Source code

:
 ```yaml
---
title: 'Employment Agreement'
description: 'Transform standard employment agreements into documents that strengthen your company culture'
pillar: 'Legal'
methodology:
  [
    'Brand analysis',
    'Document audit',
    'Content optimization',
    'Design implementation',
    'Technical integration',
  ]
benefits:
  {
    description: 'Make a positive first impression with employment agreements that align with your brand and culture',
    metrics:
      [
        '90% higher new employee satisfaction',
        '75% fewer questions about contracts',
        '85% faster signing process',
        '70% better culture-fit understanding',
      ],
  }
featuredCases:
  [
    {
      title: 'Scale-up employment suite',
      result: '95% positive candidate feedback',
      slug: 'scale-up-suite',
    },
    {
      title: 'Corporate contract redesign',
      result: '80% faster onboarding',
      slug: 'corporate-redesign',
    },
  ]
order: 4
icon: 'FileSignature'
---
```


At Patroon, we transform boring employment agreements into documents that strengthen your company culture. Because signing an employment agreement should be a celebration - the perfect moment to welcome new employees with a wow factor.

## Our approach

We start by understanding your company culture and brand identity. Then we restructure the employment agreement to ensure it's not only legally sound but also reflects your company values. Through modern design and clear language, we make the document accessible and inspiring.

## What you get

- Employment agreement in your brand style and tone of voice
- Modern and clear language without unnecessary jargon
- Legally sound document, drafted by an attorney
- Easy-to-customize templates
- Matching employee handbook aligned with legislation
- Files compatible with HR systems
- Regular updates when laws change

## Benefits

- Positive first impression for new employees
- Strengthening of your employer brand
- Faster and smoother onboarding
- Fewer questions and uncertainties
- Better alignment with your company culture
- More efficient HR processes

——————————

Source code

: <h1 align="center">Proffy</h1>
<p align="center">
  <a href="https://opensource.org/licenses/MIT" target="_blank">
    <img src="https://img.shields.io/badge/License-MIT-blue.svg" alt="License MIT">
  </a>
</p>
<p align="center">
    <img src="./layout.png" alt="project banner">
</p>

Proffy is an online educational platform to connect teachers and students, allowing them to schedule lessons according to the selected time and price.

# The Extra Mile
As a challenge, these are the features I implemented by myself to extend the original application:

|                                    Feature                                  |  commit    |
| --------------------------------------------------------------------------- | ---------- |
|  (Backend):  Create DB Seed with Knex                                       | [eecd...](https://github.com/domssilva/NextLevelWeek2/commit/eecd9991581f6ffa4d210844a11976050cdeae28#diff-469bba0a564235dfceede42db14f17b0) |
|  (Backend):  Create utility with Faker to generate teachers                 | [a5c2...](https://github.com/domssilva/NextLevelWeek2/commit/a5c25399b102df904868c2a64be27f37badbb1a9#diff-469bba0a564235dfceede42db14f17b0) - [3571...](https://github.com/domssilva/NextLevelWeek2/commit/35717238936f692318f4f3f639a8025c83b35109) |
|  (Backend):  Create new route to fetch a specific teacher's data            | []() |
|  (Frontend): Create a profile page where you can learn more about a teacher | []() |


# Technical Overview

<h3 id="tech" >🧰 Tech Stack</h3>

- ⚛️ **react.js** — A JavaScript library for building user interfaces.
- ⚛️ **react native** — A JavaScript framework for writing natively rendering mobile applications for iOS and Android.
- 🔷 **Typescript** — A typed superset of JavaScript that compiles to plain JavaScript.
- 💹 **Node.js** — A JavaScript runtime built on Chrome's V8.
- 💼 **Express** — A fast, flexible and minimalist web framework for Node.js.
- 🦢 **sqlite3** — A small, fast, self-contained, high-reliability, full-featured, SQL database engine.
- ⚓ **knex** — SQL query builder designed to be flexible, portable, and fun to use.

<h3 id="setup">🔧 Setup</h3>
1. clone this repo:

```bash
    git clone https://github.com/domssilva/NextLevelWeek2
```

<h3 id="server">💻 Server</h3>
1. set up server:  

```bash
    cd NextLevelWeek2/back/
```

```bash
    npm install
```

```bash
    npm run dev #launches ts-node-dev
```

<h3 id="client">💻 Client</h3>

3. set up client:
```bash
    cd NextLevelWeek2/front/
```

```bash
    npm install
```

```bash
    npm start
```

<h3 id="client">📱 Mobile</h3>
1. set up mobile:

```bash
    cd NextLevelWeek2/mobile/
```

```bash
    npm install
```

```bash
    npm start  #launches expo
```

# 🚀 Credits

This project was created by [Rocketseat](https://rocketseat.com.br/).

——————————

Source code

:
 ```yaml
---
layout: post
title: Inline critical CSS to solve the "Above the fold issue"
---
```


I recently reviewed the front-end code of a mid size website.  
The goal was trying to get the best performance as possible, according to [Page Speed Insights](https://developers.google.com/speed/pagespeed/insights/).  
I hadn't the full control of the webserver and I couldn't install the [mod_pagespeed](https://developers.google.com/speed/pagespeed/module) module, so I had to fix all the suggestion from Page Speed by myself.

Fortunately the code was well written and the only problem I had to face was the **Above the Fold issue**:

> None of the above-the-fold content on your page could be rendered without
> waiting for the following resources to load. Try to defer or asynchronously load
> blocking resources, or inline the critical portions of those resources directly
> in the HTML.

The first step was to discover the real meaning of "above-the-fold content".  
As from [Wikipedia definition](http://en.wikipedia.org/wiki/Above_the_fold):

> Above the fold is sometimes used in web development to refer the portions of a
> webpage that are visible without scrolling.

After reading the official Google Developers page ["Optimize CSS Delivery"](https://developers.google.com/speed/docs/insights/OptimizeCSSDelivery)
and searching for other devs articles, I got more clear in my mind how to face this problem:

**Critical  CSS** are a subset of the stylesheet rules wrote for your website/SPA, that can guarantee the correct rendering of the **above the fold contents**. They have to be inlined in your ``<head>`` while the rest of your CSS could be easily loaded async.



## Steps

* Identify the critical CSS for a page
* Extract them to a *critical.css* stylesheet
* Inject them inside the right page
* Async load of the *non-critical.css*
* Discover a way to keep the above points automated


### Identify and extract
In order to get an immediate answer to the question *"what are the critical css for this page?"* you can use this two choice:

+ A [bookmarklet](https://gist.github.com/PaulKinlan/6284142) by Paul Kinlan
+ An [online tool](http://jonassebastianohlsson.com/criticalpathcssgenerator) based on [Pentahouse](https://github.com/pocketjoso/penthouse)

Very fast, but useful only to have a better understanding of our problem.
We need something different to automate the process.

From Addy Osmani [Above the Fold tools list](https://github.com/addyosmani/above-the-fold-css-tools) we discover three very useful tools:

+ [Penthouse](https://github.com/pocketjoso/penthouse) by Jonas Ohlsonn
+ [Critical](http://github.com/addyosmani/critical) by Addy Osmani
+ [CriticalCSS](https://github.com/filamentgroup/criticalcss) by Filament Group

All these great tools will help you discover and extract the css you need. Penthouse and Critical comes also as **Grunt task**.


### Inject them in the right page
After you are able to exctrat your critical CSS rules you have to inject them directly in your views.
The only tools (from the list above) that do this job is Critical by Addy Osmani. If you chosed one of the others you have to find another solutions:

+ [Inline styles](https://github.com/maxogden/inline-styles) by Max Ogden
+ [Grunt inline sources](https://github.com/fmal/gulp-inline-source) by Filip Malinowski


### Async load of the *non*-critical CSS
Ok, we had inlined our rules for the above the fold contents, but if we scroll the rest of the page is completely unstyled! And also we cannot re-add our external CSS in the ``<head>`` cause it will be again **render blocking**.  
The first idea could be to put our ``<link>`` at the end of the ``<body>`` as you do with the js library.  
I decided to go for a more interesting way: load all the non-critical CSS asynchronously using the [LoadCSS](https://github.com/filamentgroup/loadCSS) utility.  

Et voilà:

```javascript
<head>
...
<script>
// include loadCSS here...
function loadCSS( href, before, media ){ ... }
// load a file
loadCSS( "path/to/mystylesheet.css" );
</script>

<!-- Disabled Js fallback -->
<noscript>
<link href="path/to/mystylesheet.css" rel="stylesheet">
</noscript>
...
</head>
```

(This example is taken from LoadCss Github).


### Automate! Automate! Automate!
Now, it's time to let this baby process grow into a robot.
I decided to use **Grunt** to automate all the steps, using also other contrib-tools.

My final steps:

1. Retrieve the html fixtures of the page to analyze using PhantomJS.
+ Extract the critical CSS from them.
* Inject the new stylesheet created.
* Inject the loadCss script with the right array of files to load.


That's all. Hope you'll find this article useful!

——————————

WHAT NEEDS TO BE DONE — Above are the entries. Output exactly the lines beginning with the line that has "by Paul Kinlan" and ending with the line that has "The first idea".

WRITTEN RESPONSE —
+ A [bookmarklet](https://gist.github.com/PaulKinlan/6284142) by Paul Kinlan
+ An [online tool](http://jonassebastianohlsson.com/criticalpathcssgenerator) based on [Pentahouse](https://github.com/pocketjoso/penthouse)

Very fast, but useful only to have a better understanding of our problem.
We need something different to automate the process.

From Addy Osmani [Above the Fold tools list](https://github.com/addyosmani/above-the-fold-css-tools) we discover three very useful tools:

+ [Penthouse](https://github.com/pocketjoso/penthouse) by Jonas Ohlsonn
+ [Critical](http://github.com/addyosmani/critical) by Addy Osmani
+ [CriticalCSS](https://github.com/filamentgroup/criticalcss) by Filament Group

All these great tools will help you discover and extract the css you need. Penthouse and Critical comes also as **Grunt task**.


### Inject them in the right page
After you are able to exctrat your critical CSS rules you have to inject them directly in your views.
The only tools (from the list above) that do this job is Critical by Addy Osmani. If you chosed one of the others you have to find another solutions:

+ [Inline styles](https://github.com/maxogden/inline-styles) by Max Ogden
+ [Grunt inline sources](https://github.com/fmal/gulp-inline-source) by Filip Malinowski


### Async load of the *non*-critical CSS
Ok, we had inlined our rules for the above the fold contents, but if we scroll the rest of the page is completely unstyled! And also we cannot re-add our external CSS in the ``<head>`` cause it will be again **render blocking**.  
The first idea could be to put our ``<link>`` at the end of the ``<body>`` as you do with the js library.  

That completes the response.